Sunday, September 23, 2012

Joy

In early September I had the privilege to get to spend 13 days on a trip to Glacier National Park in Montana and Waterton Lakes National Park in Alberta with my wife June.   We were blessed with safe travels and good weather as we checked off one more place on our bucket list.   It was a time of relaxing, refreshing, and recharging.

I've got a lot of images from this trip and it's taking me a while to work through them.   When I finish I'll post my favorites in a new gallery on my website.  For now, I'd like to share one from one evening in the Many Glacier area of Glacier National Park.


This row boat is on the shore of Lake Josephine not far from the Many Glacier Hotel.  We had stopped to photograph it around 9:30 on our way up the Grinnell Glacier Trail.  At that time the sun was behind me and the light was OK, but not very dramatic.  By the time we made it back down to this point it was 5:30 in the afternoon and the light had completely changed.   Instead of a low contrast uninteresting photo I now had fantastic warm afternoon light including God Beams coming out of the clouds and reaching across the frame to the other side.  What a gift!

The name of the boat pretty much sums up that day in Glacier.  We had woken up to a fantastic sunrise right outside our hotel and I was given enough time to set up to take nine shots to stitch together to create this panorama.   After a big breakfast we had one of our best hikes of the trip up to Grinnell Glacier.  The best part was I was able to share it with June.


As joyful as this day was it pales in comparison to the joy of being forgiven through the sacrifice of Jesus.   The word joy occurs 217 times in the Bible and this joy is available to all.  What a blessing!  I'll leave you with Paul's words.

May the God of hope fill you with all joy and peace as you trust in him, so that you may overflow with hope by the power of the Holy Spirit. - Romans 15:13

Friday, September 14, 2012

Backing Up Photos On The Road

First day back from 12 days in Glacier National Park and Waterton Lakes National Park in Alberta.  I am in the process of moving all my Glacier NP photos from the laptop that I took with me to the desktop where I do all my editing and keep all my master files.   Lightroom provides a pretty good Export/Import tool for moving images from one PC to another and that's what I was doing this morning.

I exported all 2,383 images from the laptop Lightroom catalog to my portable pocket drive and when I plugged the pocket drive in the desktop computer I got the dreaded "click - click - click" sound from the pocket drive.   After 15 minutes the system gave up on that drive.  Good thing I wasn't depending on that copy.

Keeping multiple copies of images while traveling is always a good idea.  Here's my process:
Fuchsia Fireweed and Bee

  1. I never delete images from a memory card until I am sure they are safe on the desktop PC and have at least one good nightly backup.   I have enough cards to cover a two week trip.
  2. I don't have any cards bigger than 16 GB and most are 8 GB.   If a card gets corrupted then I don't lose too many images.
  3. I have a copy of  Image Rescue 4 that came free with my Lexar cards.   I've had to use it more than once to read files off a corrupted memory card.
  4. I download new images from the cards to the laptop at the end of each day.
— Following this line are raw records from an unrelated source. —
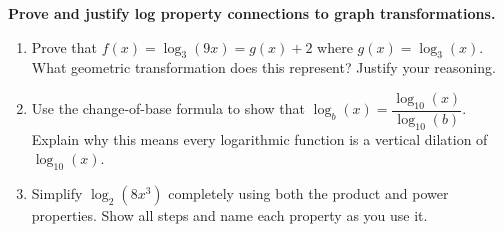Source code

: \documentclass[10pt]{article}
\begin{document}
\begin{tcolorbox}[colback=white, colframe=black!40,
    title=\textbf{Tier E --- Extension},
    fonttitle=\bfseries, arc=2mm, left=3mm, right=3mm, top=2mm, bottom=2mm]

\textbf{Prove and justify log property connections to graph transformations.}

\begin{enumerate}[leftmargin=1.8em, itemsep=10pt]

\item Prove that $f(x) = \log_3(9x) = g(x) + 2$ where $g(x) = \log_3(x)$.
      What geometric transformation does this represent? Justify your reasoning.

\vspace{4pt}

\item Use the change-of-base formula to show that $\log_b(x) = \dfrac{\log_{10}(x)}{\log_{10}(b)}$.
      Explain why this means every logarithmic function is a vertical dilation of $\log_{10}(x)$.

\vspace{4pt}

\item Simplify $\log_2(8x^3)$ completely using both the product and power properties. Show
      all steps and name each property as you use it.

\vspace{4pt}

\end{enumerate}
\end{tcolorbox}
\end{document}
That gives me two copies.
  5. I copy the RAW image files from the laptop to the external pocket drive (yep - same one that just died).  I don't do this every night but probably should.   This gives me three copies.
  6. The external pocket drive goes in a separate bag from the computer and cameras.
  7. When I get home I export all the images from Lightroom on the laptop and then import them into Lightroom on the desktop PC.   
  8. I don't ease a memory card until I put it in the camera to reuse it.

No process is fool-proof but having some process that gives you multiple copies is critical.   I would hate to get back from a big vacation anticipating going through images from that great trip and find that I don't have them.

I hope you enjoy the Fuchsia Fireweed and Bee image.  It was the end of the season for Fireweed in Glacier but there were still a few blooms on the top of these tall plants. These were growing where the 2003 Roberts fire burned over 57,000 acres of the park.